Dinner Challenge: Domino’s Pizza
Dominos describes their smallest, simplest pizza as “Hand Tossed: The traditional, hand-engineered crust that started it all”, a 12 inch crust topped with tomato sauce and mozzarella cheese. First, my experts ordered a pizza. I replicated it using jarred tomato sauce and a premade pizza; they said they preferred Dominos. My version was certainly cheaper but if it wasn’t as good or better it wouldn’t meet my criteria so I tried again, this time making my own sauce but still using a premade crust: they still preferred Dominos. Even though the topping was superior, the texture of the crust wasn’t. This time I increased the oven temperature and cooked the pizza on the bottom of the oven, which did the trick. Just for fun, I made my own crust. They said that if I made it regularly they would never order pizza again.
Pizza surprised me: it turns out that while pizza is much less expensive to make yourself, especially if you make your own dough (which is easier than you think), the nutritional information doesn’t considerably vary. I would have guessed the fat content to be through the roof, but it wasn’t. It is, of course, tastier, even if you use a premade crust or store-bought dough. Baking your own pizza is certainly faster than having it delivered.
The Learnings:
Fast food is never as fast as you expect. There are hidden costs everywhere: true, when you cook at home you use electricity, soap, water, and so on, but when you buy fast food, really all you get is imagined speed: you get second-rate food, waste a lot of paper, spend time getting there, time waiting in line and then waiting for your food to arrive. Plus I haven’t even talked about all the add-ons. Just do the math for a value meal and you’ll see it isn’t of value at all.

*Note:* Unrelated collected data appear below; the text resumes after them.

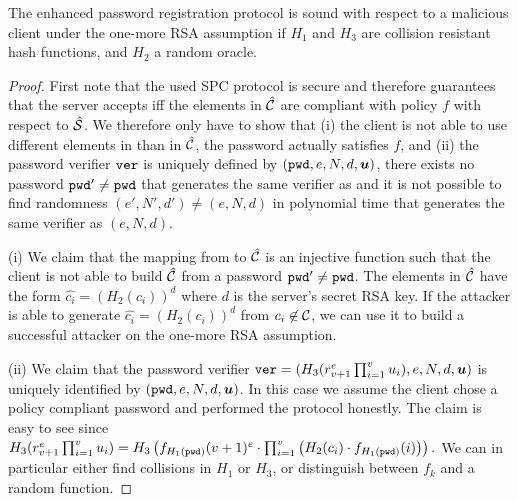 \begin{lemma}[Soundness]\label{lem:soundness}
 The enhanced password registration protocol is sound with respect to a malicious client under the one-more RSA assumption if $H_1$ and $H_3$ are collision resistant hash functions, and $H_2$ a random oracle.
\end{lemma}

\begin{proof}
  First note that the used \ac{SPC} protocol is secure and therefore guarantees that the server accepts iff the elements in $\hat{\mathcal{C}}$ are compliant with policy $f$ with respect to $\hat{\mathcal{S}}$.
  We therefore only have to show that (i) the client is not able to use different elements in \cC than in $\hat{\mathcal{C}}$, \ie the password \pwd actually satisfies $f$, and (ii) the password verifier $\mathtt{ver}$ is uniquely defined by $(\mathtt{pwd}, e, N, d, \bm{u})$, \ie there exists no password $\mathtt{pwd}'\not=\mathtt{pwd}$ that generates the same verifier as \pwd and it is not possible to find randomness $(e',N', d')\not=(e, N, d)$ in polynomial time that generates the same verifier as $(e,N, d)$.
  
  (i) We claim that the mapping from \cC to $\hat{\mathcal{C}}$ is an injective function such that the client is not able to build $\hat{\mathcal{C}}$ from a password $\mathtt{pwd}'\not=\mathtt{pwd}$.
  The elements in $\hat{\mathcal{C}}$ have the form $\hat{c_i}=(H_2(c_i))^d$ where $d$ is the server's secret RSA key.
  If the attacker is able to generate $\hat{c_i}=(H_2(c_i))^d$ from $c_i\not\in\mathcal{C}$, we can use it to build a successful attacker on the one-more RSA assumption.
  
  (ii) We claim that the password verifier $\mathtt{ver}=(H_3(r_{v+1}^e\prod_{i=1}^{v} u_i), e, N, d, \bm{u})$ is uniquely identified by $(\mathtt{pwd}, e, N, d, \bm{u})$.
  In this case we assume the client chose a policy compliant password \pwd and performed the protocol honestly.
  The claim is easy to see since 
  $
    H_3(r_{v+1}^e\prod_{i=1}^{v} u_i) = 
    H_3\left(f_{H_1(\mathtt{pwd})}(v+1)^e \cdot \prod_{i=1}^{v} \left(H_2(c_i)\cdot f_{H_1(\mathtt{pwd})}(i)\right)\right).
  $
  We can in particular either find collisions in $H_1$ or $H_3$, or distinguish between $f_k$ and a random function.
\end{proof}
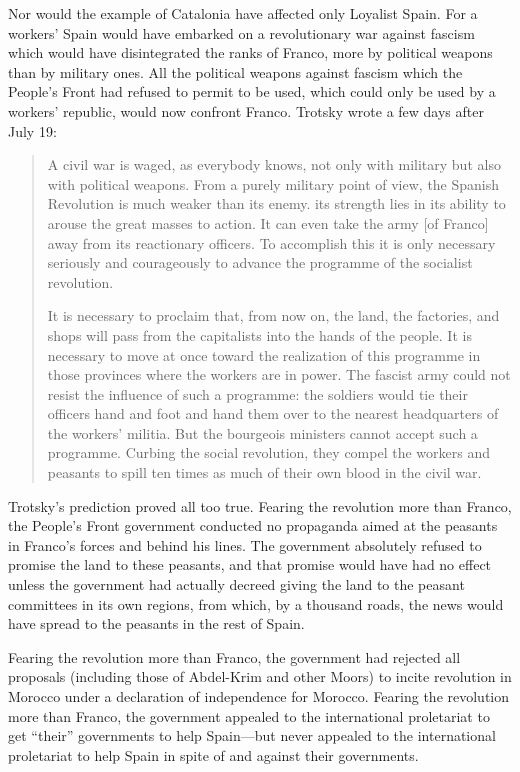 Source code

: Nor would the example of Catalonia have affected only Loyalist Spain. For a workers’ Spain would have embarked on a revolutionary war against fascism which would have disintegrated the ranks of Franco, more by political weapons than by military ones. All the political weapons against fascism which the People’s Front had refused to permit to be used, which could only be used by a workers’ republic, would now confront Franco. Trotsky wrote a few days after July 19:

\begin{quotation}
  A civil war is waged, as everybody knows, not only with military but also with political weapons. From a purely military point of view, the Spanish Revolution is much weaker than its enemy. its strength lies in its ability to arouse the great masses to action. It can even take the army [of Franco] away from its reactionary officers. To accomplish this it is only necessary seriously and courageously to advance the programme of the socialist revolution.

  It is necessary to proclaim that, from now on, the land, the factories, and shops will pass from the capitalists into the hands of the people. It is necessary to move at once toward the realization of this programme in those provinces where the workers are in power. The fascist army could not resist the influence of such a programme: the soldiers would tie their officers hand and foot and hand them over to the nearest headquarters of the workers’ militia. But the bourgeois ministers cannot accept such a programme. Curbing the social revolution, they compel the workers and peasants to spill ten times as much of their own blood in the civil war.
\end{quotation}

Trotsky’s prediction proved all too true. Fearing the revolution more than Franco, the People’s Front government conducted no propaganda aimed at the peasants in Franco’s forces and behind his lines. The government absolutely refused to promise the land to these peasants, and that promise would have had no effect unless the government had actually decreed giving the land to the peasant committees in its own regions, from which, by a thousand roads, the news would have spread to the peasants in the rest of Spain.
\noclub

Fearing the revolution more than Franco, the government had rejected all proposals (including those of Abdel-Krim and other Moors) to incite revolution in Morocco under a declaration of independence for Morocco. Fearing the revolution more than Franco, the government appealed to the international proletariat to get ``their'' governments to help Spain---but never appealed to the international proletariat to help Spain in spite of and against their governments.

Tip: If you eat fast food or grab a cup of coffee with a friend, be sure you understand both the nutritional and financial cost: don’t kid yourself that you are saving money. Don’t even kid yourself that you are saving time. If you live alone, your home is probably a cozier place than McDonald’s and if you get organized, you can learn to love your freezer. If you have children, cook with them because it’s fun (even if you don’t know how to cook) and because cooking teaches math and reading skills, an understanding of other cultures and if nothing else, makes your home smell good. Remember Merriam’s definition: fast food is fast and just that. It’s fast no matter where it is cooked.